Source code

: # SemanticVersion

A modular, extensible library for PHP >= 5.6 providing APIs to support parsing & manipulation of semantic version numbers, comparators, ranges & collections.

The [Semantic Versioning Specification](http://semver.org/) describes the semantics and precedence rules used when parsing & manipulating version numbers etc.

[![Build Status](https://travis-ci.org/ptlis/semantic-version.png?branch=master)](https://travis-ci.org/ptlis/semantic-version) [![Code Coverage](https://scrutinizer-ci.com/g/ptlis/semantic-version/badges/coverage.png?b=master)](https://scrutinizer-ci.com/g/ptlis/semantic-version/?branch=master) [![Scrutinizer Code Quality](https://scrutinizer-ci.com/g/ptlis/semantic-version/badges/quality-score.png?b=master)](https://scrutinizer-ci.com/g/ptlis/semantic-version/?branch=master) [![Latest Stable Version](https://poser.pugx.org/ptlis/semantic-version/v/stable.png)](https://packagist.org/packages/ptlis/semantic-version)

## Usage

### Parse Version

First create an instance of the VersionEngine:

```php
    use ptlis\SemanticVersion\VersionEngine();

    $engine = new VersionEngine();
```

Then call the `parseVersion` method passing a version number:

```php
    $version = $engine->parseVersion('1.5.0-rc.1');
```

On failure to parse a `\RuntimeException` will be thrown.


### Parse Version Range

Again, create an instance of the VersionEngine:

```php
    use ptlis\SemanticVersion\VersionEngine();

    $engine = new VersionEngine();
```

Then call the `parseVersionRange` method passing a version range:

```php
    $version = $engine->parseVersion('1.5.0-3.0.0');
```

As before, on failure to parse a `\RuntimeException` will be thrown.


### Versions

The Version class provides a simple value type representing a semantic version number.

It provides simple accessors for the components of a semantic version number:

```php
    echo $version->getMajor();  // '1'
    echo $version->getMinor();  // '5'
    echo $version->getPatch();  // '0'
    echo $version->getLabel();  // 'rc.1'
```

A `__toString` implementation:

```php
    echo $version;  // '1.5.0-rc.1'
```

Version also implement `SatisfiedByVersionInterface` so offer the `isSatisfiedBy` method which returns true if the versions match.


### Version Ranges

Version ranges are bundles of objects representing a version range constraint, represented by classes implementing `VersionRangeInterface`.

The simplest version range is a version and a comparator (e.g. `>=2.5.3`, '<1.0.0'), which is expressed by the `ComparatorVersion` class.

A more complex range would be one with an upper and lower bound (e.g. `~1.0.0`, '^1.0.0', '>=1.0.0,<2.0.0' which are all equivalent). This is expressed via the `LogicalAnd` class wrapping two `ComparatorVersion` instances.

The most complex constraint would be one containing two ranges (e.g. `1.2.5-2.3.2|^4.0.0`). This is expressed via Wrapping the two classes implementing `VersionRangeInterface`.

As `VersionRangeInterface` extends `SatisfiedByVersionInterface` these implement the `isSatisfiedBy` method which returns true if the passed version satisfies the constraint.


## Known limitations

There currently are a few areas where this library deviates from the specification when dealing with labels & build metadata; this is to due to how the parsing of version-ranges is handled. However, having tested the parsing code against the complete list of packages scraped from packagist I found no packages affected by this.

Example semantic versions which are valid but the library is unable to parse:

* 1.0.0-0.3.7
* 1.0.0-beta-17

* _WHAT YOU WILL DO_:
Restate word for word every line from the one containing "## Known limitations" through the final line of the listing. Both end lines belong in the answer.

* _RESULT_:
## Known limitations

There currently are a few areas where this library deviates from the specification when dealing with labels & build metadata; this is to due to how the parsing of version-ranges is handled. However, having tested the parsing code against the complete list of packages scraped from packagist I found no packages affected by this.

Example semantic versions which are valid but the library is unable to parse:

* 1.0.0-0.3.7
* 1.0.0-beta-17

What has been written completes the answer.